Na tática de ganhar apoio no Congresso e aceitação pela sociedade, o governo ataca os servidores públicos das três esferas de governo, pondo-os em situação de confronto com outros trabalhadores, como se os servidores fossem os vilões da alegada incapacidade de governos em cumprir suas obrigações previdenciárias e de investimentos produtivos. Mas o que se vê é a unificação dos atuais regimes previdenciários (Regime Geral e regimes próprios) por baixo com a retirada de direitos de trabalhadores de ambos regimes e dificultando a todos os trabalhadores, públicos e privados terem acesso a benefícios, principalmente aposentadorias, além de majorar contribuições, sem sequer mencionar as demais fontes de custeio do sistema.
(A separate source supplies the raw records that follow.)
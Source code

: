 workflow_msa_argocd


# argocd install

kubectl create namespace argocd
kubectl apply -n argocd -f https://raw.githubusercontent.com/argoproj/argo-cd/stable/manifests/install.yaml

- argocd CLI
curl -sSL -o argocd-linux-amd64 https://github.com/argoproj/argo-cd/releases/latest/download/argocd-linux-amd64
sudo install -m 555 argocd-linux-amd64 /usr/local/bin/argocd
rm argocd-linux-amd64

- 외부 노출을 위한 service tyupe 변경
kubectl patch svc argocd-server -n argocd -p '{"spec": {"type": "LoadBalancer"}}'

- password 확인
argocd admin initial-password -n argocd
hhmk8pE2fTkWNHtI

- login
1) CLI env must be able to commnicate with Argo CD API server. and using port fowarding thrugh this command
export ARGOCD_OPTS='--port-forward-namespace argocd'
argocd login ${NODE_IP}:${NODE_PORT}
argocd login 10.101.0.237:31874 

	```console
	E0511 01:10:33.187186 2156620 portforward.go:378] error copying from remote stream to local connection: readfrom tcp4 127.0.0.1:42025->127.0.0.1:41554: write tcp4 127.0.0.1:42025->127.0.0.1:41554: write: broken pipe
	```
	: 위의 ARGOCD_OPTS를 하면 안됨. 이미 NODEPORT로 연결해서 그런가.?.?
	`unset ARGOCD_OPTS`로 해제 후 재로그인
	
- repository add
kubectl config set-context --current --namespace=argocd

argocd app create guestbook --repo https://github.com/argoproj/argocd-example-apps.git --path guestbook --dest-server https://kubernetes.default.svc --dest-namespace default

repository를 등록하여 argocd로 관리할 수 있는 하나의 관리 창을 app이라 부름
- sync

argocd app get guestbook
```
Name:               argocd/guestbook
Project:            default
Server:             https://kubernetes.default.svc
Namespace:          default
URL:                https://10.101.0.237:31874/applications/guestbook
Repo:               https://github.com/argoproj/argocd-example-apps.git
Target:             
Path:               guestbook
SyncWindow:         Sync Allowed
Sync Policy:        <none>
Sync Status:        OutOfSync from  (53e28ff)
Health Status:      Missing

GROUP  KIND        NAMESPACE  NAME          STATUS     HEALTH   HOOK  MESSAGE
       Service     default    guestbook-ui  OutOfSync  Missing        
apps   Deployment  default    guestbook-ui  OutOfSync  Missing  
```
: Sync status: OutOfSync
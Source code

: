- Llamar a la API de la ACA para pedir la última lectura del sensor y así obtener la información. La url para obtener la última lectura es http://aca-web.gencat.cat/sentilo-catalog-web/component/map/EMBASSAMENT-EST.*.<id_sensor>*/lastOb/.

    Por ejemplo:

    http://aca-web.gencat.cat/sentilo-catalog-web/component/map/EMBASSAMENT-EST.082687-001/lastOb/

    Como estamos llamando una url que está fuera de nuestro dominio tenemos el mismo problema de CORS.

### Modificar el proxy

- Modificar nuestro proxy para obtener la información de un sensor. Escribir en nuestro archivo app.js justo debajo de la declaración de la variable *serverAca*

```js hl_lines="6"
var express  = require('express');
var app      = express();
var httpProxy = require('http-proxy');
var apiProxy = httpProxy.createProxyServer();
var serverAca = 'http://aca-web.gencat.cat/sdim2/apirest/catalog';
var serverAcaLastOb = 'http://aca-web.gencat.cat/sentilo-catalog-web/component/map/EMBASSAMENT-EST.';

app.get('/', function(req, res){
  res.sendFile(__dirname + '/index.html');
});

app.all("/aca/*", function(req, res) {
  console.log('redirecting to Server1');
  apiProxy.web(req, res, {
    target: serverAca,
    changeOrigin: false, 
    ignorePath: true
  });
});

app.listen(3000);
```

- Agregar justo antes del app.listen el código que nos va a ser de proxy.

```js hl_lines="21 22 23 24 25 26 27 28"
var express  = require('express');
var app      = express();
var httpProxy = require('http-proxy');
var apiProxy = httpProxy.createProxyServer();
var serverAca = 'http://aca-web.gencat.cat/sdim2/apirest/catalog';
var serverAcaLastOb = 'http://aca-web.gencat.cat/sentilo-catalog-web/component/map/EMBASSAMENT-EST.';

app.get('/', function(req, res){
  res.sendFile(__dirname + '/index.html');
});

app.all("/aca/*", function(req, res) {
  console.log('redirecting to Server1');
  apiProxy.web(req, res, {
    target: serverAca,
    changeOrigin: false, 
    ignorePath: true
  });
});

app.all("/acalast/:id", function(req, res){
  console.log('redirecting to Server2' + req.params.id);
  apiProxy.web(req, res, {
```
Considerando o ataque frontal aos servidores públicos dos três Poderes das três esferas de governo, destacamos alguns pontos da reforma a serem observados e considerados pelo conjunto do funcionalismo público.
Aposentadoria
Implantação da regra de pontos 86/96, para quem desejar se aposentar em 2019. A idade mínima sofrerá elevação gradativa para atingir 57 anos para mulheres e 62 anos para homens, em 2022. Além disso, a regra de pontos eleva anualmente a pontuação necessária até chegar em 100 pontos para mulheres e 105 pontos para homens, podendo ainda sofrer majoração a depender do aumento da expectativa de sobrevida.
Garantia de integralidade (benefício igual à última remuneração) e paridade (reajuste concedido como se na ativa estivesse) para os servidores que ingressaram até 31 de dezembro de 2003. Para os servidores que ingressaram de 1º de janeiro de 2004 até 3 de fevereiro de 2013, será pago o equivalente à média das 80% maiores remunerações, sendo reajustado pelo índice oficial de inflação (INPC). Já os servidores que ingressaram depois desse período, teriam seus benefícios também calculados com base na média das 80% maiores remunerações, mas limitados pelo teto do RGPS, por força da implantação do regime de previdência complementar.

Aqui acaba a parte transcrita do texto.